İnnâ lillahi ve İnnâ İleyhi Raciûn
"Her ümmetin bir eceli vardır. Ecelleri gelince; ne bir an geri kalır, ne de bir an ileri gidebilirler." A'RAF Suresi 34. ayet meali.
Değerli Abimimiz (akrabamız) Metin Kaya 'nın Kıymetli Abisi Zeki Kaya Tedavi Gördüğü Halkalı Acıbadem Hastanesinde Rahmani Rahman’a Kavuşmuştur. Rabbim Taksiratını Affeylesin, Makamını Âli, Mekanını Cennet Bahçesi Eylesin... Cenazesi 30 Aralık 2018 ( Yarın ) Bağcılar Sultan Şehmus Camiinden İkindi Namazına Müteakiben Kaldırılacaktır Dostlarımıza Duyurulur...

Ebu Hureyre (Radiyallahu Anh) şöyle dedi:
“Rasulullah (Sallallahu Aleyhi ve Sellem), sahabelere:
−‘Sizler kendi aranızda kimi şehit sayıyorsunuz?’ dedi.
Sahabeler:
−Ey Allah’ın Rasulü! Allah yolunda öldürülen kimse şehittir, dediler.
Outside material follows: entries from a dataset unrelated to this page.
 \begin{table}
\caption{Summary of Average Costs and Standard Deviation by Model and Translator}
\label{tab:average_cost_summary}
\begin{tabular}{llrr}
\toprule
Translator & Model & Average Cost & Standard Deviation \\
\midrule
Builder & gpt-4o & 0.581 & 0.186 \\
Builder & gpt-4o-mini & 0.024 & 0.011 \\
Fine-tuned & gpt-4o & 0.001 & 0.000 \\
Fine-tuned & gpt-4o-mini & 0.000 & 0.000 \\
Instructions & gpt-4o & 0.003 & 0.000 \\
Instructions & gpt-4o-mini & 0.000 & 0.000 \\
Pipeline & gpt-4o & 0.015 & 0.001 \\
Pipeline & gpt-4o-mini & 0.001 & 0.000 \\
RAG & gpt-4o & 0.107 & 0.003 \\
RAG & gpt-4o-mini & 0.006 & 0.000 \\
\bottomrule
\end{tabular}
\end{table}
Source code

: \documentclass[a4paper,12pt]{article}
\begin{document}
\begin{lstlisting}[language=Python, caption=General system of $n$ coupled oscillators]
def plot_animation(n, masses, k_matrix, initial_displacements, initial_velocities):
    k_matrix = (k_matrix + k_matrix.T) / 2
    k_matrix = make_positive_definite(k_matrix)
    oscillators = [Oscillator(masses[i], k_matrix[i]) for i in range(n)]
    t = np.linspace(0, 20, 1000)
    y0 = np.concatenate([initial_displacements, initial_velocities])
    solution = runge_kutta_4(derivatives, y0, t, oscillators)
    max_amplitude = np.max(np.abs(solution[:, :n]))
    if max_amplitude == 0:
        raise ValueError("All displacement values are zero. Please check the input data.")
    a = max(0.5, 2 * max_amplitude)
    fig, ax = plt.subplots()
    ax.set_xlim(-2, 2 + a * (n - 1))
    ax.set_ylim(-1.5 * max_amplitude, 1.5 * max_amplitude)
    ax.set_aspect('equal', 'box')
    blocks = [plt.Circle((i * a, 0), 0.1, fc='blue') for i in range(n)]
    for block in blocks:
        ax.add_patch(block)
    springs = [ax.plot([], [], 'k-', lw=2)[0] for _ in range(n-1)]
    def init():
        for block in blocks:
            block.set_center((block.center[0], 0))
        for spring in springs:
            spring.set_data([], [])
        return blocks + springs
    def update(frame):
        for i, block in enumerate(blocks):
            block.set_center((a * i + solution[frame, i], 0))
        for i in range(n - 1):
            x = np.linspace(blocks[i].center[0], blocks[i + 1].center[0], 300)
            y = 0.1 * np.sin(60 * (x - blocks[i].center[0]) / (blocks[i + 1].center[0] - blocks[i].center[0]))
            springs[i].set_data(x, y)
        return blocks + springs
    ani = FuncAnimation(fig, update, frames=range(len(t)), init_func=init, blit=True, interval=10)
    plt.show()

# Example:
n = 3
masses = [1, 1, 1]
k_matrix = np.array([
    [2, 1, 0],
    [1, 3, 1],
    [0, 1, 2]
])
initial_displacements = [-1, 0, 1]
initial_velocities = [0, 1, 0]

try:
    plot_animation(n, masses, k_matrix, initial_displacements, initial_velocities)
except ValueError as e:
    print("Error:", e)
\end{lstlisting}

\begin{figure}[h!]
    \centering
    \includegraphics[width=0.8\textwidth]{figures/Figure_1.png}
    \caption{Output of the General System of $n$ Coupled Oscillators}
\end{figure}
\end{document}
Rasulullah (Sallallahu Aleyhi ve Sellem) şöyle buyurdu:
−‘Şüphesiz o zaman ümmetimin şehitleri az olur.’
Sahabeler:
−Onlar kimlerdir ey Allah’ın Rasulü deyince? Rasulullah (Sallallahu Aleyhi ve Sellem):
−‘Allah yolunda öldürülen şehittir. Allah yolunda ölen de şehittir. Taun’dan ölen şehittir. Karın hastalıklarından ölen şehittir. Suda boğularak ölen şehittir’ buyurdu.”
Müslim 1915/165, Ahmed 522, İbni Mace 2804 Hâkim 2/159, Beyhaki, Taberani Mucemu’l-Evsad, Mecmau’z-Zevaid 317
(Nice kendisine silah isabet edip ölen vardır ki, ne şehittir, ne de hamid. Nice döşeğinde ölen kimse vardır ki, Allah katında sıddık ve şehittir.) [Ebu Nuaym, Ebuşşeyh]
(Şehitlerin çoğu yatakta ölür.) [İ. Ahmed]
“Ümmetimin şehidlerinin çoğu, başı yastıkta ölenlerdir. Savaş meydanında nice öldürülenler vardır ki, onların niyetini ancak Allah bilir.” (Ahmed bin Hanbel)
“Bir Müslüman’a herhangi bir musibet, bir sıkıntı, bir keder, bir üzüntü, bir eziyet, bir gam dokunursa, hatta kendisine bir diken bile batarsa, mutlaka Allah bunları onun günahlarına kefaret yapar.” (Buharî, Marda,1; Müslim, Bir, 52)
Muhakkak ki biz sizi biraz korku, biraz açlık, biraz da mallardan, canlardan ve ürünlerden eksiltme ile imtihan edeceğiz. Müjdele o sabredenleri”!(bakara suresi 155)
Dertler, sıkıntılar, insana acı gelse de, bunlar iman edenler için, günahlarının affına sebep olmaktadır. Zaten Peygamber efendimiz;
قَالَ رَسُولُ اللّهِ: أُمَّتِى أُمَّةٌ مَرْحُومَةٌ لَيْسَ عَلَيْهَا عَذَابٌ في اخِرَةِ؛ عَذَابُهَا في الدُّنْيَا الْفِتَنُ وَالزََّزِلُ وَالْقَتْلُ
"Şu ümmetim rahmete mazhar olmuş bir ümmettir. Ahirette azaba maruz kalmayacaktır. Onun azabı dünyadadır: Fitneler, zelzeleler ve katl." [Ebû Davud, Fiten, (4277).] buyurmaktadırlar.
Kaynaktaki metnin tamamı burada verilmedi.